Dava konusu somut olayda, davacı yüklenici davalı iş sahibi kooperatife ait boya ve badana işlerinin yapımını üstlenmiş , işe başlamış kendi edimini önemli oranda ifa etmiştir. Akdî ilişkinin varlığı her iki tarafın da kabulü dahilindedir. Olaya ilişkin temel uyuşmazlık yapılan işin bedeli ve ödemeler noktasında toplanmaktadır. Eldeki davada Tokat Sulh Hukuk Mahkemesi’nin 2007/179 Değişik İş sayılı tespit dosyası getirilmiş, taraflarca gösterilen kanıtlar kısmen toplandıktan sonra yerinde tatbiki keşif yapılarak uygulama inşaat mühendisi teknik bilirkişi vasıtasıyla sağlanmıştır. Düzenlenen raporda Bayındırlık Bakanlığı birim fiyatları esas alınarak 2005 yılı itibariyle alacak miktarı 47.133,35 TL olarak hesaplanmıştır. Yerel mahkemece de bu rapora itibar edilerek taleple bağlı kalınıp 8.000,00 TL bedele hükmedilmiştir. Oysa taraflar arasında yazılı bir sözleşme yoktur. Ancak akdî ilişkiyi davalı da kabul etmektedir. Davacı, dilekçesinde davalı tarafça 20.000,00 TL ödeme yapıldığını, bakiye bedelin talep edildiğini ileri sürmüş, davalı iş sahibi kooperatif de iş bedeli alacağın tamamının ödendiğini, borcunun bulunmadığını, ödemeye dair defter kayıtları bulunduğunu, buna ilişkin fotokopi suret belgeleri dosyaya sunduğunu, ancak değerlendirilmediğini ifade etmiştir. Mahkemece anılan konuda yeterli araştırma ve inceleme yapılmadığı gibi bilirkişi tarafından Bayındırlık birim fiyatları esas alınarak hesap yapılması ve buna göre hüküm kurulması isabetli olmamıştır. O halde mahkemece yapılacak iş, davalı kooperatifin defterleri ve ödemelere ilişkin belgeler de getirildikten sonra aynı bilirkişiden ek rapor alınarak BK’nın 366. maddesi uyarınca işin yapıldığı tarihteki serbest piyasa rayiçlerine göre yapılan işin bedeli hesaplanıp davacının kabulü dahilindeki 20.000,00 TL ödeme keza savunmada sözü edilen defter kayıtları ve belgelere göre varsa diğer ödeme miktarları dikkate alınarak sonucu dairesinde karar vermekten ibaret olmalıdır.

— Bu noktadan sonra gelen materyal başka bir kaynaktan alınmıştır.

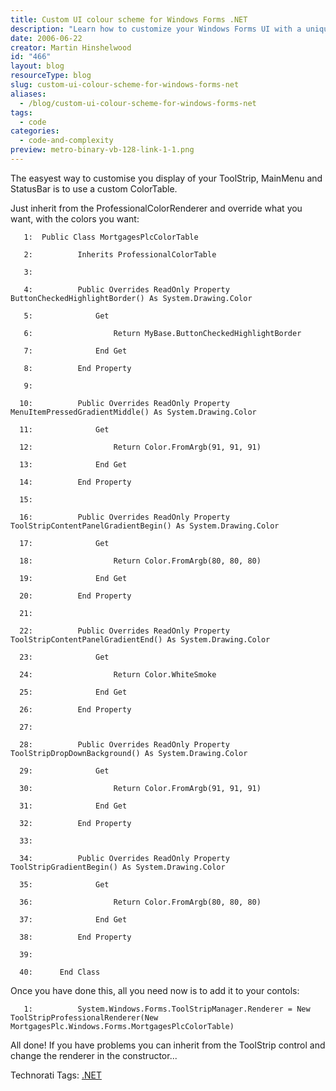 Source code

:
```yaml
---
title: Custom UI colour scheme for Windows Forms .NET
description: "Learn how to customize your Windows Forms UI with a unique color scheme using .NET. Enhance your application's look effortlessly with our step-by-step guide!"
date: 2006-06-22
creator: Martin Hinshelwood
id: "466"
layout: blog
resourceType: blog
slug: custom-ui-colour-scheme-for-windows-forms-net
aliases:
  - /blog/custom-ui-colour-scheme-for-windows-forms-net
tags:
  - code
categories:
  - code-and-complexity
preview: metro-binary-vb-128-link-1-1.png
---
```


The easyest way to customise you display of your ToolStrip, MainMenu and StatusBar is to use a custom ColorTable.

Just inherit from the ProfessionalColorRenderer and override what you want, with the colors you want:

```
   1:  Public Class MortgagesPlcColorTable
```

```
   2:          Inherits ProfessionalColorTable
```

```
   3:   
```

```
   4:          Public Overrides ReadOnly Property ButtonCheckedHighlightBorder() As System.Drawing.Color
```

```
   5:              Get
```

```
   6:                  Return MyBase.ButtonCheckedHighlightBorder
```

```
   7:              End Get
```

```
   8:          End Property
```

```
   9:   
```

```
  10:          Public Overrides ReadOnly Property MenuItemPressedGradientMiddle() As System.Drawing.Color
```

```
  11:              Get
```

```
  12:                  Return Color.FromArgb(91, 91, 91)
```

```
  13:              End Get
```

```
  14:          End Property
```

```
  15:   
```

```
  16:          Public Overrides ReadOnly Property ToolStripContentPanelGradientBegin() As System.Drawing.Color
```

```
  17:              Get
```

```
  18:                  Return Color.FromArgb(80, 80, 80)
```

```
  19:              End Get
```

```
  20:          End Property
```

```
  21:   
```

```
  22:          Public Overrides ReadOnly Property ToolStripContentPanelGradientEnd() As System.Drawing.Color
```

```
  23:              Get
```

```
  24:                  Return Color.WhiteSmoke
```

```
  25:              End Get
```

```
  26:          End Property
```

```
  27:   
```

```
  28:          Public Overrides ReadOnly Property ToolStripDropDownBackground() As System.Drawing.Color
```

```
  29:              Get
```

```
  30:                  Return Color.FromArgb(91, 91, 91)
```

```
  31:              End Get
```

```
  32:          End Property
```

```
  33:   
```

```
  34:          Public Overrides ReadOnly Property ToolStripGradientBegin() As System.Drawing.Color
```

```
  35:              Get
```

```
  36:                  Return Color.FromArgb(80, 80, 80)
```

```
  37:              End Get
```

```
  38:          End Property
```

```
  39:   
```

```
  40:      End Class
```

Once you have done this, all you need now is to add it to your contols:

```
   1:          System.Windows.Forms.ToolStripManager.Renderer = New ToolStripProfessionalRenderer(New MortgagesPlc.Windows.Forms.MortgagesPlcColorTable)
```

All done! If you have problems you can inherit from the ToolStrip control and change the renderer in the constructor...

Technorati Tags: [.NET](http://technorati.com/tags/.NET)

Açıklanan olgular gözden uzak tutularak yazılı şekilde davanın kabulüne karar verilmesi doğru olmamış, kararın bozulması gerekmiştir.
SONUÇ: Yukarıda açıklanan nedenlerle kararın temyiz eden davalı yararına BOZULMASINA, ödediği temyiz peşin harcının istek halinde temyiz eden davalıya geri verilmesine, 18.05.2011 gününde oybirliğiyle karar verildi.